WHAT YOU HAVE TO DO: In the entries below, begin at the line that has "Unique identifier |", stop after the line that has "### Description", and output those lines exactly with no pictures.

STORED DATA:
== == ==
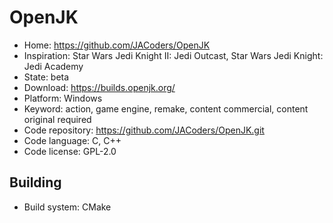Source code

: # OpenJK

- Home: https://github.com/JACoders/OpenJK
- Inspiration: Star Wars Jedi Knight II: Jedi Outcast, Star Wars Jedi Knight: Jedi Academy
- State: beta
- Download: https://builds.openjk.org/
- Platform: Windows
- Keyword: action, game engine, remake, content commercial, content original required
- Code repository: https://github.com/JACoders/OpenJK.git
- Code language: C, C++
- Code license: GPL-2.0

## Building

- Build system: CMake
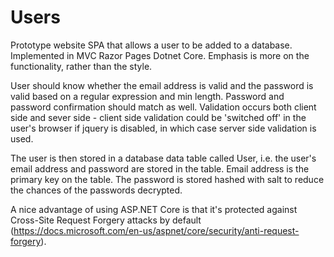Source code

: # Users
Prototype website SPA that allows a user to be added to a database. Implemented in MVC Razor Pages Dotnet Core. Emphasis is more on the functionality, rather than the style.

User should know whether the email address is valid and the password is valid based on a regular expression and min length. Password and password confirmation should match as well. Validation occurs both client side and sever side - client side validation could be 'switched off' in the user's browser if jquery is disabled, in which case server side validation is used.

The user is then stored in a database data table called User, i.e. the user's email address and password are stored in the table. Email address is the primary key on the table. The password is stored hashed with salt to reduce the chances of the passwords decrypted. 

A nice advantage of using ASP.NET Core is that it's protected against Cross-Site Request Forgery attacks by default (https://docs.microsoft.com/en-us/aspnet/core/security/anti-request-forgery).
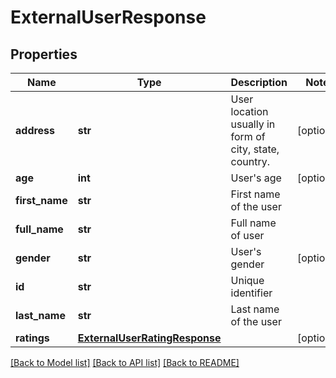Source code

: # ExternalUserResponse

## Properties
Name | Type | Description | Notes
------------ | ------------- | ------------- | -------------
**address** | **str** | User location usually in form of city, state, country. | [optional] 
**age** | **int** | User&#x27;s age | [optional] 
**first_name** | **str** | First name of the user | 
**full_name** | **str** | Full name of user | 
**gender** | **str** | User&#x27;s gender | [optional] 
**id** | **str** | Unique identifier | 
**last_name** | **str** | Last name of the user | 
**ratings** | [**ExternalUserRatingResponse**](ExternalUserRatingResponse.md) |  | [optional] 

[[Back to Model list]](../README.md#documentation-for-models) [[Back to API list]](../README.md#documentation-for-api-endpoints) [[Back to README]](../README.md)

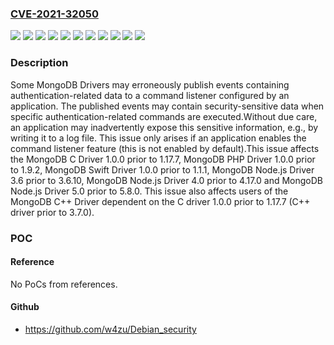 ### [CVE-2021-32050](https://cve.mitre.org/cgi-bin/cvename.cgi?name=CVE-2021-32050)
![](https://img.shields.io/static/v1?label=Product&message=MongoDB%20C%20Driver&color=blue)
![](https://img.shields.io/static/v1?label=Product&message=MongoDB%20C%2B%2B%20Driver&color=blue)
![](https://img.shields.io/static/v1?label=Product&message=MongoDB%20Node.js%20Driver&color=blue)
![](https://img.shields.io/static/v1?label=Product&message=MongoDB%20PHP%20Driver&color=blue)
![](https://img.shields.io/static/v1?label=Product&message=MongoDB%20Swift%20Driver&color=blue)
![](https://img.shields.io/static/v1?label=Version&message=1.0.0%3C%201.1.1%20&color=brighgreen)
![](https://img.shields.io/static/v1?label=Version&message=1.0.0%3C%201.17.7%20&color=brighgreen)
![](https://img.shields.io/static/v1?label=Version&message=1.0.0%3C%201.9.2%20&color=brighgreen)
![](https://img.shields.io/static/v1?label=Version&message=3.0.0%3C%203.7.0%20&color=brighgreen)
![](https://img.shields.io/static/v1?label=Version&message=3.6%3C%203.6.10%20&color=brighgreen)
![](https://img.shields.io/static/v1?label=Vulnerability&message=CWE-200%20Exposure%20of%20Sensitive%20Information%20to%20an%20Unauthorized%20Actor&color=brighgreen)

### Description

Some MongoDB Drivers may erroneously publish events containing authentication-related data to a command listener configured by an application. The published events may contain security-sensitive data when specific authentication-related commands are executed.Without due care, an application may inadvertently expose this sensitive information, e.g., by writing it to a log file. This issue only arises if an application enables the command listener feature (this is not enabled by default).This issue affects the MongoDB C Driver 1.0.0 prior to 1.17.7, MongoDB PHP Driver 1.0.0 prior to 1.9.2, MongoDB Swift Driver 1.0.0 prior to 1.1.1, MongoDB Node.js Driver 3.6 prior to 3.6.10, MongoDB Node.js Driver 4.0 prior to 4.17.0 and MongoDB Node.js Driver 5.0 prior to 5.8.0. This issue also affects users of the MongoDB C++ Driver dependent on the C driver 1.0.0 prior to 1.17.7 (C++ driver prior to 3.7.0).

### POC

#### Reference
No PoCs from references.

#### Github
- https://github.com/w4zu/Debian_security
== == ==
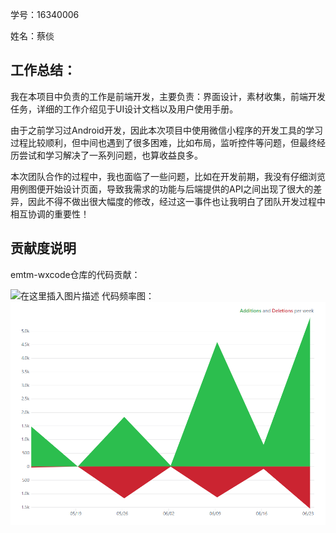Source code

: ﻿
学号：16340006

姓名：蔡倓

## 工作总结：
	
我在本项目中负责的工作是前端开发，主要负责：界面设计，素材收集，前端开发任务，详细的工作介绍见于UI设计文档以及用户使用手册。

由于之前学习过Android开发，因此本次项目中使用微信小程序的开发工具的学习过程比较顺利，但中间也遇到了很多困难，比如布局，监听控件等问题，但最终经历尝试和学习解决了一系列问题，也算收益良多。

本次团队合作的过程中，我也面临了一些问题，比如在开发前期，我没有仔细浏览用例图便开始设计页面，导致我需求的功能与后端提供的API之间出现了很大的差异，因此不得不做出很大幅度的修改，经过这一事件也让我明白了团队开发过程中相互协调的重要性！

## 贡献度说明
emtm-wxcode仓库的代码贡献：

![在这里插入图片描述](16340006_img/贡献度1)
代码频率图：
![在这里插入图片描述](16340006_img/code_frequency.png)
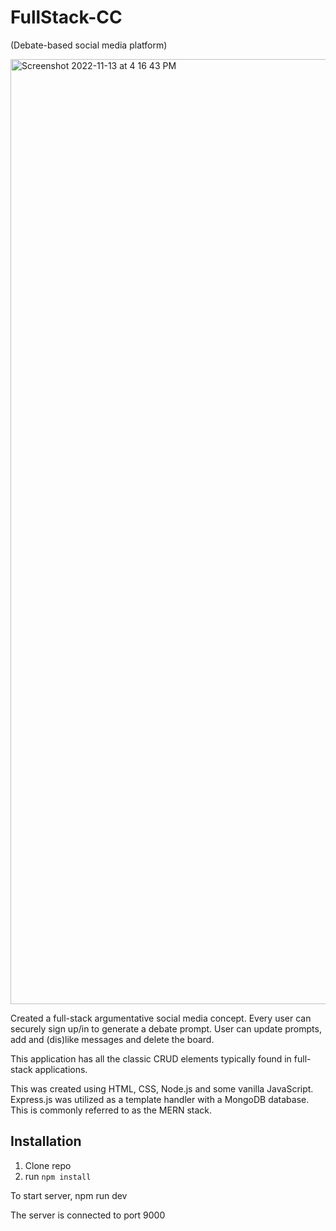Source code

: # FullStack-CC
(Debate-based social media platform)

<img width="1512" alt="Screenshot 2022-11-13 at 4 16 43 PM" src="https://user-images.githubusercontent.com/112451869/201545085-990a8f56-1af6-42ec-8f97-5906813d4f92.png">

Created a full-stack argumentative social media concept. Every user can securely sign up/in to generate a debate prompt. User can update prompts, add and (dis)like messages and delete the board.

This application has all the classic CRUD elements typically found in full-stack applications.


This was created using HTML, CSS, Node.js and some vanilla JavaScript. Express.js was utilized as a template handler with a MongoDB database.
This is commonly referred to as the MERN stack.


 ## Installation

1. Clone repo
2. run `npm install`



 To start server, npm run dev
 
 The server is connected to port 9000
== == ==
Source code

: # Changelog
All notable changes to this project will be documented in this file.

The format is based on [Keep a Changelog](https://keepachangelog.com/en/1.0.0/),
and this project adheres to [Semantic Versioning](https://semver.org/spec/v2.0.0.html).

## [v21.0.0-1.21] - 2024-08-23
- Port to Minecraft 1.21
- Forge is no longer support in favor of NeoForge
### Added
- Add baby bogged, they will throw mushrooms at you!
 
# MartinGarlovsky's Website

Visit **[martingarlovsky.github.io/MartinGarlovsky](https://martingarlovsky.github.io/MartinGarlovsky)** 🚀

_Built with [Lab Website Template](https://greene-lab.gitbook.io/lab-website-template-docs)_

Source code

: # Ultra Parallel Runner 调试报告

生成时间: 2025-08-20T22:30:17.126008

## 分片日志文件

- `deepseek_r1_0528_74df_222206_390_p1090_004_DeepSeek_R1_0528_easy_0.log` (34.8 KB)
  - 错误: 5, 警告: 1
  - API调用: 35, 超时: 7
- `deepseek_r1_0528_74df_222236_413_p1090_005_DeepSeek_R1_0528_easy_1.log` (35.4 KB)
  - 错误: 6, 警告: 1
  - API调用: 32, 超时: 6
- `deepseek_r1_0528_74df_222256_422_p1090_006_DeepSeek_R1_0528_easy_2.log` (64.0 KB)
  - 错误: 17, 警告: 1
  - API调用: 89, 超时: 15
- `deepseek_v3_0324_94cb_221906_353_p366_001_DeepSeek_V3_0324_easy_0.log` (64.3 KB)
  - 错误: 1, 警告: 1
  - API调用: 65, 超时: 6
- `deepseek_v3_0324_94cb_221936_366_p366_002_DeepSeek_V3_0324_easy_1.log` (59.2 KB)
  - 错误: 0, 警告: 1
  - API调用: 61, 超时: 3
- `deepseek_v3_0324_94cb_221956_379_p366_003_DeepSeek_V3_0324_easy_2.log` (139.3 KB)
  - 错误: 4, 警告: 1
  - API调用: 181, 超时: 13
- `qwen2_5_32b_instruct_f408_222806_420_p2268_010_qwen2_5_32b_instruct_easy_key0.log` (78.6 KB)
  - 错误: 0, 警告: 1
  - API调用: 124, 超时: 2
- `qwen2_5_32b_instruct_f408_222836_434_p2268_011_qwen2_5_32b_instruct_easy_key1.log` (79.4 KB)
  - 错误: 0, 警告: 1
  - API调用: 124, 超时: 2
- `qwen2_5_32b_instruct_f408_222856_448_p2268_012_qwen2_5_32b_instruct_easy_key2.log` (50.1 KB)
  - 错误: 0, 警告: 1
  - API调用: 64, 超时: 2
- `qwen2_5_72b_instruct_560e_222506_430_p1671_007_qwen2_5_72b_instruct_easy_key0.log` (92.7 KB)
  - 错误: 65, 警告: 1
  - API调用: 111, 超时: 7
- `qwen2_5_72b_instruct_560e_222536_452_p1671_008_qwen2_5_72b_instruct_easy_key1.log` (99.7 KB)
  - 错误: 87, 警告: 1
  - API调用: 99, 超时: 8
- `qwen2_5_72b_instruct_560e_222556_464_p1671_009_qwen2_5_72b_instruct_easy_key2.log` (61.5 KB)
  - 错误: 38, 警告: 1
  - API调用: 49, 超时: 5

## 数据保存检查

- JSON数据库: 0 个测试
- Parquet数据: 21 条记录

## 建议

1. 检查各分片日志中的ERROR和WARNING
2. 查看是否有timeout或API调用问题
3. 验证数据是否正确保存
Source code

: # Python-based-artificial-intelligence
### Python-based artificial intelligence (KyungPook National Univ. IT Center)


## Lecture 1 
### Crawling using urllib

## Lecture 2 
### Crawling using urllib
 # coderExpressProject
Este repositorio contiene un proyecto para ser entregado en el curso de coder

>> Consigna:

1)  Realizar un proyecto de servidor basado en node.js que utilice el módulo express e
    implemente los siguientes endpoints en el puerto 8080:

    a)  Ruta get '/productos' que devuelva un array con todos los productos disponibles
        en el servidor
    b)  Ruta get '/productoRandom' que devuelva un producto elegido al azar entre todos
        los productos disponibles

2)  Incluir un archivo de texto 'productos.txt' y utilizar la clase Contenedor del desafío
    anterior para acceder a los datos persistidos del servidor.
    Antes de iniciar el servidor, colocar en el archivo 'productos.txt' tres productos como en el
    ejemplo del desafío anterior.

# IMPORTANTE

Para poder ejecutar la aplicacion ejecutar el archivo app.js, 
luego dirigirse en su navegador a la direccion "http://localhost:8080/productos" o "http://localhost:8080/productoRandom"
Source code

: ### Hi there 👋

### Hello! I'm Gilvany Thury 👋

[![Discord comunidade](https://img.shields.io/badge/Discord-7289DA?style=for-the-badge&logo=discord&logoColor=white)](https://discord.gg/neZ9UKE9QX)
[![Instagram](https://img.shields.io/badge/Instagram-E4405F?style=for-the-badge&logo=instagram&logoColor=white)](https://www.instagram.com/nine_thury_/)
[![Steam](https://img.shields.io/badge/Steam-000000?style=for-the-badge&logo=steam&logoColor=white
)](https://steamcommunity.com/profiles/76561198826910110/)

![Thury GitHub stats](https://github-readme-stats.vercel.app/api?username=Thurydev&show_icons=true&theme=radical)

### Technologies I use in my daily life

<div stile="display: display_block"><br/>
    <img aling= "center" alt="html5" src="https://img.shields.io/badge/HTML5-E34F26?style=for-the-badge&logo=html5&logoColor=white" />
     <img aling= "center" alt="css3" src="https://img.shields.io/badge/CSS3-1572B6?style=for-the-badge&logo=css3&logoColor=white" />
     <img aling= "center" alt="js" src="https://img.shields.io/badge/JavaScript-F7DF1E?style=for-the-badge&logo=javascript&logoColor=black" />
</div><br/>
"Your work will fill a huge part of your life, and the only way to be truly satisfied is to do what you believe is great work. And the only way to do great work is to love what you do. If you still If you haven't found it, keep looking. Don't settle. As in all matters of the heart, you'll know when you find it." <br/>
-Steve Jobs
== == ==
EXPECTED ANSWER:
**id** | **str** | Unique identifier | 
**last_name** | **str** | Last name of the user | 
**ratings** | [**ExternalUserRatingResponse**](ExternalUserRatingResponse.md) |  | [optional] 

[[Back to Model list]](../README.md#documentation-for-models) [[Back to API list]](../README.md#documentation-for-api-endpoints) [[Back to README]](../README.md)

 ### [CVE-2021-32050](https://cve.mitre.org/cgi-bin/cvename.cgi?name=CVE-2021-32050)
![](https://img.shields.io/static/v1?label=Product&message=MongoDB%20C%20Driver&color=blue)
![](https://img.shields.io/static/v1?label=Product&message=MongoDB%20C%2B%2B%20Driver&color=blue)
![](https://img.shields.io/static/v1?label=Product&message=MongoDB%20Node.js%20Driver&color=blue)
![](https://img.shields.io/static/v1?label=Product&message=MongoDB%20PHP%20Driver&color=blue)
![](https://img.shields.io/static/v1?label=Product&message=MongoDB%20Swift%20Driver&color=blue)
![](https://img.shields.io/static/v1?label=Version&message=1.0.0%3C%201.1.1%20&color=brighgreen)
![](https://img.shields.io/static/v1?label=Version&message=1.0.0%3C%201.17.7%20&color=brighgreen)
![](https://img.shields.io/static/v1?label=Version&message=1.0.0%3C%201.9.2%20&color=brighgreen)
![](https://img.shields.io/static/v1?label=Version&message=3.0.0%3C%203.7.0%20&color=brighgreen)
![](https://img.shields.io/static/v1?label=Version&message=3.6%3C%203.6.10%20&color=brighgreen)
![](https://img.shields.io/static/v1?label=Vulnerability&message=CWE-200%20Exposure%20of%20Sensitive%20Information%20to%20an%20Unauthorized%20Actor&color=brighgreen)

### Description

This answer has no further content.